Could you find every line in the records below that contains the word "return" and copy it?

*** PROVIDED DATA Section Begins ***

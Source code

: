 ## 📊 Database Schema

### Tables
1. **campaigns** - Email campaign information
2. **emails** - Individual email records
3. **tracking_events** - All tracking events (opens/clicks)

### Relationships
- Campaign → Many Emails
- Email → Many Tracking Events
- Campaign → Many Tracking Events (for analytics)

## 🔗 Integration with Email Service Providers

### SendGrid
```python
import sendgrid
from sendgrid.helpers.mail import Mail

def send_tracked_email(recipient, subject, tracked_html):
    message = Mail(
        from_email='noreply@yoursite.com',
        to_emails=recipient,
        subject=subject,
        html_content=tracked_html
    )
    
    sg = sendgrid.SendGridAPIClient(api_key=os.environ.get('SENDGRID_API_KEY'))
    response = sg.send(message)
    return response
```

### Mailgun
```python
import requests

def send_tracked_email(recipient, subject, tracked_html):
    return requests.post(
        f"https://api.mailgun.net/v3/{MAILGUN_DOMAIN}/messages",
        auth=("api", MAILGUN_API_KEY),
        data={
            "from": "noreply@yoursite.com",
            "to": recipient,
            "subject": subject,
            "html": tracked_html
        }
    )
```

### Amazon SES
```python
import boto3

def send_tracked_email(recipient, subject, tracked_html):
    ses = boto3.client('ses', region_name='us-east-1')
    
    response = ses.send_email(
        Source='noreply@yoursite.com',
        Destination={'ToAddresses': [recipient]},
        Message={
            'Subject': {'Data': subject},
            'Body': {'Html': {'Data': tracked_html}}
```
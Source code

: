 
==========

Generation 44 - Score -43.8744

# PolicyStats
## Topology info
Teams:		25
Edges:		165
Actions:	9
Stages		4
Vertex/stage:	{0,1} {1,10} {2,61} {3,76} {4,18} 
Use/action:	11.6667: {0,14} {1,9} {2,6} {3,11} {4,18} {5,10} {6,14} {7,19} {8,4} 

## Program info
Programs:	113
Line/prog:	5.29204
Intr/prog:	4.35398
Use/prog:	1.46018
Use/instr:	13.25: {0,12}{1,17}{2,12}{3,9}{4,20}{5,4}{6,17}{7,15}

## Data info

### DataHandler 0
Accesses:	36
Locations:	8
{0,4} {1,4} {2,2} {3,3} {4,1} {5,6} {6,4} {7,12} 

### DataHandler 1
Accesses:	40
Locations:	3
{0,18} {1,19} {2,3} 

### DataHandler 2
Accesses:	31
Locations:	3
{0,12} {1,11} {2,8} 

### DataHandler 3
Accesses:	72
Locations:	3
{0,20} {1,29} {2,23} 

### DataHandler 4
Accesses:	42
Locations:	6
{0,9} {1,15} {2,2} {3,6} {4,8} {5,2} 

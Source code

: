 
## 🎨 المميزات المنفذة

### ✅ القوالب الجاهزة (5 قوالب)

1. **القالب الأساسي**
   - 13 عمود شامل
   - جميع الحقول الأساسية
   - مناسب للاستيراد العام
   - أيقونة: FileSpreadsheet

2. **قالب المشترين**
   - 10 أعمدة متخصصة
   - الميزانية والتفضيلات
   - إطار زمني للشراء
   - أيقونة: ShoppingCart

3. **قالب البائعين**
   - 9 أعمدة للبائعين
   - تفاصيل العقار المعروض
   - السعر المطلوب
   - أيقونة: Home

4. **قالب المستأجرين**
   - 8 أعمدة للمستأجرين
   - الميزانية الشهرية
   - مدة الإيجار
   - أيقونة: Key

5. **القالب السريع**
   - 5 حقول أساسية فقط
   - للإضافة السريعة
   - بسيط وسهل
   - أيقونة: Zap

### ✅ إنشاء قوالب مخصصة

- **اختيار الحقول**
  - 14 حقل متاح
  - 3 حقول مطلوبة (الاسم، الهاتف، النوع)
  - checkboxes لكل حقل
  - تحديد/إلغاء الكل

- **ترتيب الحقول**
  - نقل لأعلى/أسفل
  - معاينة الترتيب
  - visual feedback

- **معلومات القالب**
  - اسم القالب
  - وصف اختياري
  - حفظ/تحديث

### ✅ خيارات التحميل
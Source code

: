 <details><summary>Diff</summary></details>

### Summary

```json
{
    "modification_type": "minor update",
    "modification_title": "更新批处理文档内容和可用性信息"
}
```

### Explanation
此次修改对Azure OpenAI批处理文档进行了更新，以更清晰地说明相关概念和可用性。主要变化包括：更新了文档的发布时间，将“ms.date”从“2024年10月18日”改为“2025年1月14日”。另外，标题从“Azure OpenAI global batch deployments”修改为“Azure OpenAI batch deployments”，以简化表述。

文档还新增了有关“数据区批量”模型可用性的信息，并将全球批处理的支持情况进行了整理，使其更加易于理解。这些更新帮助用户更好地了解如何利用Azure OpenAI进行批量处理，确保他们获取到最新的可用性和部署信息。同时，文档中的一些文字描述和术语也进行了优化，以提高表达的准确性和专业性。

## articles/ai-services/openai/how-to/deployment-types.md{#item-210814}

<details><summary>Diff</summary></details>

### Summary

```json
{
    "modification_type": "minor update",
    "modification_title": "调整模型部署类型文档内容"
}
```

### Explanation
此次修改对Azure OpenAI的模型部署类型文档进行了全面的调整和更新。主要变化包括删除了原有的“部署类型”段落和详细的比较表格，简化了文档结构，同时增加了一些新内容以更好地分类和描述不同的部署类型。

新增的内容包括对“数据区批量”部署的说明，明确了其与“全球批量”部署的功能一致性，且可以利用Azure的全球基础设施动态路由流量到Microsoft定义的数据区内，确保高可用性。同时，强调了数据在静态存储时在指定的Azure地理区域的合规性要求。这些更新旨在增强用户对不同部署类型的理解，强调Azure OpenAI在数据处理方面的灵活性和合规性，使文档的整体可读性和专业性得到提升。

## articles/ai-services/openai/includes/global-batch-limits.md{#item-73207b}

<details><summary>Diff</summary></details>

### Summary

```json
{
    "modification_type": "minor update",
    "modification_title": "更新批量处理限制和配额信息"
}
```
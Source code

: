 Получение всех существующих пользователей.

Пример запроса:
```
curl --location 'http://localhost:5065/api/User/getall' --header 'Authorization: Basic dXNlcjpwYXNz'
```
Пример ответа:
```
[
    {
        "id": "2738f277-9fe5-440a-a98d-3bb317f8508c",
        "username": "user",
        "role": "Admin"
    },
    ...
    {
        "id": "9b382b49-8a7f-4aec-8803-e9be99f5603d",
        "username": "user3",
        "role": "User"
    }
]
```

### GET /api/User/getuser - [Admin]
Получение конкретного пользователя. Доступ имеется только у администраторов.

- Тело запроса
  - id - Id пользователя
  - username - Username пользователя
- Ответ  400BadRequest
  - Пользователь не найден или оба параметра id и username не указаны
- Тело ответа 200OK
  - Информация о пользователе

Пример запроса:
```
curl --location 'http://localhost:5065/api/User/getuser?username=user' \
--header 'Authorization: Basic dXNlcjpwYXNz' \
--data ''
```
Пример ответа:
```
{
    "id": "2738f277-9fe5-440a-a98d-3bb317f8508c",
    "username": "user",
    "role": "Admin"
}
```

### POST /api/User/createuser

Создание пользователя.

*** PROVIDED DATA Section Ends ***

_EXERCISE OUTPUT:_
    return response
    return requests.post(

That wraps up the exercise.